Tour 8 Horse Guards
Take an 11 or 24 bus from Victoria station to Trafalgar Square to start our eighth tour at the Canadian High Commission, the large building with distinctive red and white flags opposite the Sainsbury Wing of the National Gallery. There’s generally a free exhibition at the High Commission accessible after a body and luggage scan. This circular tour crosses from the Commission past the historic Admiralty Pub onto the Mall turning right to view the free Mall galleries and Queen Mother memorial further down. We turn back along the Mall to Horse Guards via the Police memorial then pass through to Whitehall and visit Downing Street, the Cenotaph and the Banqueting House heading back to Trafalgar Square for a bus to Victoria.
From the Canadian High Commission cross into Spring Gardens passing the HMS Victory-themed Admiralty pub into the Mall. Admiralty Arch on your left is King Edward VII’s memorial to his mother Queen Victoria and its central arch is reserved for Royal processions. A short distance along the pavement heading away from the Arch there is free access to the Mall Galleries which are open save between the exhibitions ‘celebrating contemporary visual arts through a lively and diverse programme of exhibitions and events’. The galleries serve the Federation of British Artists which are constituted from eight UK art societies specialising in oil, portrait, marine, wildlife, watercolour, pastel, printmaking and sculpture.
Turn right out of the Mall Galleries and walk a short distance to view monuments on the right. The Queen’s mother ‘Queen Elizabeth the Queen Mother’ who died in 2002 aged 101 is commemorated by a statue and friezes below the statue of her husband the reluctant King George VI. His reluctance shared by Elizabeth links to the way the monarchy suddenly descended upon him following his brother’s abdication in 1936. The two sets of friezes show Queen Elizabeth with the King visiting the East End during the Blitz in World War II and her later interests including horse racing.
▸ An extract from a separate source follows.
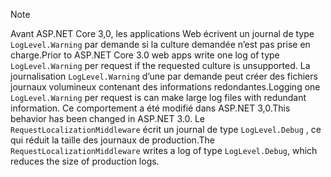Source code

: > [!NOTE]
> <span data-ttu-id="91ca0-101">Avant ASP.NET Core 3,0, les applications Web écrivent un journal de type `LogLevel.Warning` par demande si la culture demandée n’est pas prise en charge.</span><span class="sxs-lookup"><span data-stu-id="91ca0-101">Prior to ASP.NET Core 3.0 web apps write one log of type `LogLevel.Warning` per request if the requested culture is unsupported.</span></span> <span data-ttu-id="91ca0-102">La journalisation `LogLevel.Warning` d’une par demande peut créer des fichiers journaux volumineux contenant des informations redondantes.</span><span class="sxs-lookup"><span data-stu-id="91ca0-102">Logging one `LogLevel.Warning` per request is can make large log files with redundant information.</span></span> <span data-ttu-id="91ca0-103">Ce comportement a été modifié dans ASP.NET 3,0.</span><span class="sxs-lookup"><span data-stu-id="91ca0-103">This behavior has been changed in ASP.NET 3.0.</span></span> <span data-ttu-id="91ca0-104">Le `RequestLocalizationMiddleware` écrit un journal de type `LogLevel.Debug` , ce qui réduit la taille des journaux de production.</span><span class="sxs-lookup"><span data-stu-id="91ca0-104">The `RequestLocalizationMiddleware` writes a log of type `LogLevel.Debug`, which reduces the size of production logs.</span></span>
She was resident in her later years at Clarence House further along the Mall.
Turn back up the Mall and cross the road towards the ivy covered Admiralty Citadel built at the start of World War II as a bomb proof bunker with 6 metre thick roof. The small black rectangle in front of it is also covered with creepers on three sides with a Roll of Honour on the northern side commemorating some 4000 police officers killed in the course of their duties in the United Kingdom. The National Police Memorial has a second feature adjacent - a glass column in a reflecting pool internally illuminated by fibre optic cables with a faint blue light symbolic of the blue lamps that traditionally hung outside police stations in the United Kingdom.
From the Police memorial continue walking away from the Mall to enter Horse Guards which has two understandings, the parade ground and the ceremonial entrance through the arch on Whitehall. Enter the large parade ground and head half left towards the archway pertaining to the former Palace of Whitehall. On this site where King Henry VIII viewed jousting is held the more solemn annual ceremonies of Trooping the Colour, which commemorates the monarch's official birthday, and Beating Retreat. Pass through the archway to the ceremonial entrance with its two Horse Guards who stoically provide camera calls for London’s tourists.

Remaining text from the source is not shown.